Sandra Eloranta is a biostatistician and PhD student at the Department of Medical Epidemiology and Biostatistics (MEB) at Karolinska Institutet under the supervision of Paul Dickman and Paul Lambert. Her research involves the development and application of statistical methods for estimating and modelling cancer patient survival with particular emphasis on methods for presenting cancer survival statistics in a manner relevant for clinicians and patients. She is also developing methods for studying excess mortality among cancer patients from causes other than cancer. These methods are being applied to study trends in mortality from diseases in the circulatory system among patients with Hodgkin's disease and breast cancer. Sandra has coauthored several scientific papers on cancer survival and is first author of a paper studying the association between socioeconomic status and the prospect of cure from colon cancer.

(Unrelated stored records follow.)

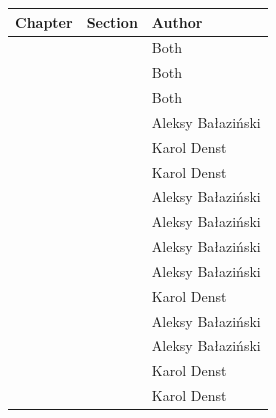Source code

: \begin{table}[!htb]
    \centering
    \begin{tabular}{|l|l|l|}
        \hline
        Chapter                               & Section                                     & Author            \\ \hline
        \nameref{ch:introduction}             &                                             & Both              \\
        \nameref{sec:division_of_work}        &                                             & Both              \\
        \nameref{ch:functional_specification} &                                             & Both              \\
        \nameref{ch:theoretical_foundations}  & \nameref{sec:non_euclidean_geometry}        & Aleksy Bałaziński \\
        \nameref{ch:theoretical_foundations}  & \nameref{sec:theory_theory_marching_cubes}  & Karol Denst       \\
        \nameref{ch:theoretical_foundations}  & \nameref{sec:theory_theory_models}          & Karol Denst       \\
        \nameref{ch:theoretical_foundations}  & \nameref{sec:theory_theory_day_night_cycle} & Aleksy Bałaziński \\
        \nameref{ch:theoretical_foundations}  & \nameref{sec:theory_theory_lighting}        & Aleksy Bałaziński \\
        \nameref{ch:implementation}           & \nameref{sec:technologies_selection}        & Aleksy Bałaziński \\
        \nameref{ch:implementation}           & \nameref{sec:game_objects_management}       & Aleksy Bałaziński \\
        \nameref{ch:implementation}           & \nameref{sec:implementation_terrain}        & Karol Denst       \\
        \nameref{ch:implementation}           & \nameref{sec:chunk-worker}                  & Aleksy Bałaziński \\
        \nameref{ch:implementation}           & \nameref{sec:implementation_rendering}      & Aleksy Bałaziński \\
        \nameref{ch:implementation}           & \nameref{sec:two_dimensional_graphics}      & Karol Denst       \\
        \nameref{ch:testing}                  &                                             & Karol Denst       \\

\end{tabular}
\end{table}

Mark Clements is a biostatistician at the Department of Medical Epidemiology and Biostatistics at the Karolinska Institutet. He has worked at universities in New Zealand, Australia and the United Kingdom. Mark's research interests include the development of methods for estimating survival for multi-state models and for cancer screening. He has recently implemented flexible parametric survival models in R.
Michael Crowther is a Research Assistant in Medical Statistics in the Department of Health Sciences at the University of Leicester. His main research area is the joint modelling of longitudinal and survival data, involving both methodological and software development. He is the author of the Stata survsim command for simulating complex survival data, and a co-author of the stmix command which fits 2-component mixture survival models. He is also studying for a PhD part-time.